- **Assignment**
From the listing below, reproduce word for word the part that opens with the line containing "individuals contributing to" and closes with the line containing "remaining arguments have"; reproduce nothing else.

** Supplied entries follows **

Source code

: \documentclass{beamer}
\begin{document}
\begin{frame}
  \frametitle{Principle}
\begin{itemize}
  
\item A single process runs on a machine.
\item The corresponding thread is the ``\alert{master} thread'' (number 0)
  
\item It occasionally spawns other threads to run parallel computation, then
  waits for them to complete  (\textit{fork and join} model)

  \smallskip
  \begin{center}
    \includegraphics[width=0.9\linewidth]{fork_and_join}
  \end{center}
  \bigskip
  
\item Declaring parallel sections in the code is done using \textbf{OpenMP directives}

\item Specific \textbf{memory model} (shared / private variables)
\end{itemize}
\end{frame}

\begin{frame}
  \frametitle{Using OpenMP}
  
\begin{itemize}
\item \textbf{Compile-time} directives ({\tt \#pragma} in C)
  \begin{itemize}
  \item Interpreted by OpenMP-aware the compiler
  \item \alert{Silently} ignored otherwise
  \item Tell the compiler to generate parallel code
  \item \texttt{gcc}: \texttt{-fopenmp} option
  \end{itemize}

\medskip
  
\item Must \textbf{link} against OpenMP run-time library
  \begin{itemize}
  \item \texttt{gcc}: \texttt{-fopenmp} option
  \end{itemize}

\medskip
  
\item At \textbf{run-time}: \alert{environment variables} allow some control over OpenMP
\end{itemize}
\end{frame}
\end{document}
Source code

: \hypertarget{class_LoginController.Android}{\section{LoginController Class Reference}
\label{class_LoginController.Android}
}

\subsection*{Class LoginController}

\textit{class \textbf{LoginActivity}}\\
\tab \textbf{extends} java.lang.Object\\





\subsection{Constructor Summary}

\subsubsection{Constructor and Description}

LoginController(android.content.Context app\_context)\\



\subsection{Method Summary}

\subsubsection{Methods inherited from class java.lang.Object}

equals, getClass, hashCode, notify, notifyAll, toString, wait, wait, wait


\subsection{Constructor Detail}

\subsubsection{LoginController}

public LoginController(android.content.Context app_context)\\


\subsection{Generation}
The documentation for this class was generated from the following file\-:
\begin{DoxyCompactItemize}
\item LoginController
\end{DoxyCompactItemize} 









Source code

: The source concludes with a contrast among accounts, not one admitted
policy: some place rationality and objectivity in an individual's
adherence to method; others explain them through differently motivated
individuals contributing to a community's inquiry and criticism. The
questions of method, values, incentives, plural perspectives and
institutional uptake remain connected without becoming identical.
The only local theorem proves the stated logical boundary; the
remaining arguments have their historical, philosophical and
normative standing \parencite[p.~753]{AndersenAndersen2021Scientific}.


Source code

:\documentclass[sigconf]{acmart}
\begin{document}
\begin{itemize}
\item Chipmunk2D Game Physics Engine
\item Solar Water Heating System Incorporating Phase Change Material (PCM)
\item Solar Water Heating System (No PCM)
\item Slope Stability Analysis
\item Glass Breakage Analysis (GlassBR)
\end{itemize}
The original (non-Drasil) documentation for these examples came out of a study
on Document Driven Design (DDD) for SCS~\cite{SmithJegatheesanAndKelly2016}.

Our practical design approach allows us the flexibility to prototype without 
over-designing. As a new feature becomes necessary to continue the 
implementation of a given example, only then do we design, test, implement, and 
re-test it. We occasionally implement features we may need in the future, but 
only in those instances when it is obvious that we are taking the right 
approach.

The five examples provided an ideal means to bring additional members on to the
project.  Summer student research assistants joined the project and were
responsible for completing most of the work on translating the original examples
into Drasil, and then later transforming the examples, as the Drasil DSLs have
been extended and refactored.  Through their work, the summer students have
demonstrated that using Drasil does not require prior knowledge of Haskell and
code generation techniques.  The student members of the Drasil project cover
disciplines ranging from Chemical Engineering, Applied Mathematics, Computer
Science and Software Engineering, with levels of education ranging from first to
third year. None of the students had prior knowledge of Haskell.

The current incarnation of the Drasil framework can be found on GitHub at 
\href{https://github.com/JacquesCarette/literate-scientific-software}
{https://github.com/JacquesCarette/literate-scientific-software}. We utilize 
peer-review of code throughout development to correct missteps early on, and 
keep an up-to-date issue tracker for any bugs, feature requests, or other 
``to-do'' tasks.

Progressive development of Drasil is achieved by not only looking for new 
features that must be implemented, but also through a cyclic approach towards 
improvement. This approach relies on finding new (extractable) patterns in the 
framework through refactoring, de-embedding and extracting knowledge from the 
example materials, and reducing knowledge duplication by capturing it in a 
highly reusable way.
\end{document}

** End of Supplied entries **

- **Written answer**
individuals contributing to a community's inquiry and criticism. The
questions of method, values, incentives, plural perspectives and
institutional uptake remain connected without becoming identical.
The only local theorem proves the stated logical boundary; the
remaining arguments have their historical, philosophical and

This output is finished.